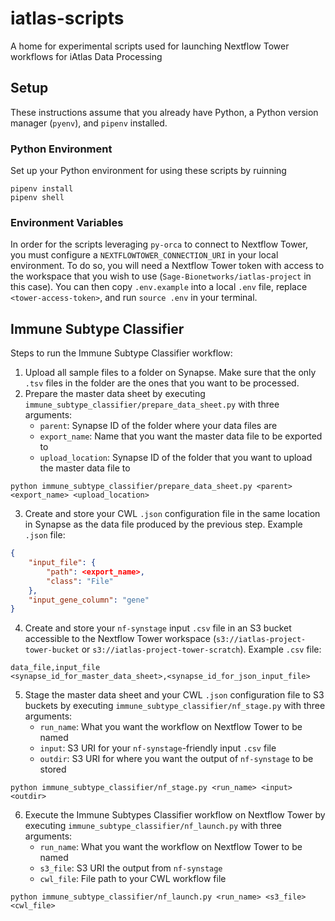 # iatlas-scripts
A home for experimental scripts used for launching Nextflow Tower workflows for iAtlas Data Processing

## Setup

These instructions assume that you already have Python, a Python version manager (`pyenv`), and `pipenv` installed.

### Python Environment

Set up your Python environment for using these scripts by ruinning
```
pipenv install
pipenv shell
```

### Environment Variables

In order for the scripts leveraging `py-orca` to connect to Nextflow Tower, you must configure a `NEXTFLOWTOWER_CONNECTION_URI` in your local environment. To do so, you will need a Nextflow Tower token with access to the workspace that you wish to use (`Sage-Bionetworks/iatlas-project` in this case). You can then copy `.env.example` into a local `.env` file, replace `<tower-access-token>`, and run `source .env` in your terminal.

## Immune Subtype Classifier

Steps to run the Immune Subtype Classifier workflow:
1. Upload all sample files to a folder on Synapse. Make sure that the only `.tsv` files in the folder are the ones that you want to be processed.
2. Prepare the master data sheet by executing `immune_subtype_classifier/prepare_data_sheet.py` with three arguments:
    - `parent`: Synapse ID of the folder where your data files are
    - `export_name`: Name that you want the master data file to be exported to
    - `upload_location`: Synapse ID of the folder that you want to upload the master data file to
```
python immune_subtype_classifier/prepare_data_sheet.py <parent> <export_name> <upload_location>
```
3. Create and store your CWL `.json` configuration file in the same location in Synapse as the data file produced by the previous step.
Example `.json` file:
``` immune_subtype_classifier_input.json
{
    "input_file": {
        "path": <export_name>,
        "class": "File"
    },
    "input_gene_column": "gene"
}
```
4. Create and store your `nf-synstage` input `.csv` file in an S3 bucket accessible to the Nextflow Tower workspace (`s3://iatlas-project-tower-bucket` or `s3://iatlas-project-tower-scratch`).
Example `.csv` file:
``` input.csv
data_file,input_file
<synapse_id_for_master_data_sheet>,<synapse_id_for_json_input_file>
```
5. Stage the master data sheet and your CWL `.json` configuration file to S3 buckets by executing `immune_subtype_classifier/nf_stage.py` with three arguments:
    - `run_name`: What you want the workflow on Nextflow Tower to be named
    - `input`: S3 URI for your `nf-synstage`-friendly input `.csv` file 
    - `outdir`: S3 URI for where you want the output of `nf-synstage` to be stored
```
python immune_subtype_classifier/nf_stage.py <run_name> <input> <outdir>
```
6. Execute the Immune Subtypes Classifier workflow on Nextflow Tower by executing `immune_subtype_classifier/nf_launch.py` with three arguments:
    - `run_name`: What you want the workflow on Nextflow Tower to be named
    - `s3_file`: S3 URI the output from `nf-synstage`
    - `cwl_file`: File path to your CWL workflow file
```
python immune_subtype_classifier/nf_launch.py <run_name> <s3_file> <cwl_file>
```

WHAT TO PRODUCE
A word-for-word copy of the data, without its pictures, is what is needed.

YOUR SOLUTION
 # iatlas-scripts
A home for experimental scripts used for launching Nextflow Tower workflows for iAtlas Data Processing

## Setup

These instructions assume that you already have Python, a Python version manager (`pyenv`), and `pipenv` installed.

### Python Environment

Set up your Python environment for using these scripts by ruinning
```
pipenv install
pipenv shell
```

### Environment Variables

In order for the scripts leveraging `py-orca` to connect to Nextflow Tower, you must configure a `NEXTFLOWTOWER_CONNECTION_URI` in your local environment. To do so, you will need a Nextflow Tower token with access to the workspace that you wish to use (`Sage-Bionetworks/iatlas-project` in this case). You can then copy `.env.example` into a local `.env` file, replace `<tower-access-token>`, and run `source .env` in your terminal.

## Immune Subtype Classifier

Steps to run the Immune Subtype Classifier workflow:
1. Upload all sample files to a folder on Synapse. Make sure that the only `.tsv` files in the folder are the ones that you want to be processed.
2. Prepare the master data sheet by executing `immune_subtype_classifier/prepare_data_sheet.py` with three arguments:
    - `parent`: Synapse ID of the folder where your data files are
    - `export_name`: Name that you want the master data file to be exported to
    - `upload_location`: Synapse ID of the folder that you want to upload the master data file to
```
python immune_subtype_classifier/prepare_data_sheet.py <parent> <export_name> <upload_location>
```
3. Create and store your CWL `.json` configuration file in the same location in Synapse as the data file produced by the previous step.
Example `.json` file:
``` immune_subtype_classifier_input.json
{
    "input_file": {
        "path": <export_name>,
        "class": "File"
    },
    "input_gene_column": "gene"
}
```
4. Create and store your `nf-synstage` input `.csv` file in an S3 bucket accessible to the Nextflow Tower workspace (`s3://iatlas-project-tower-bucket` or `s3://iatlas-project-tower-scratch`).
Example `.csv` file:
``` input.csv
data_file,input_file
<synapse_id_for_master_data_sheet>,<synapse_id_for_json_input_file>
```
5. Stage the master data sheet and your CWL `.json` configuration file to S3 buckets by executing `immune_subtype_classifier/nf_stage.py` with three arguments:
    - `run_name`: What you want the workflow on Nextflow Tower to be named
    - `input`: S3 URI for your `nf-synstage`-friendly input `.csv` file 
    - `outdir`: S3 URI for where you want the output of `nf-synstage` to be stored
```
python immune_subtype_classifier/nf_stage.py <run_name> <input> <outdir>
```
6. Execute the Immune Subtypes Classifier workflow on Nextflow Tower by executing `immune_subtype_classifier/nf_launch.py` with three arguments:
    - `run_name`: What you want the workflow on Nextflow Tower to be named
    - `s3_file`: S3 URI the output from `nf-synstage`
    - `cwl_file`: File path to your CWL workflow file
```
python immune_subtype_classifier/nf_launch.py <run_name> <s3_file> <cwl_file>
```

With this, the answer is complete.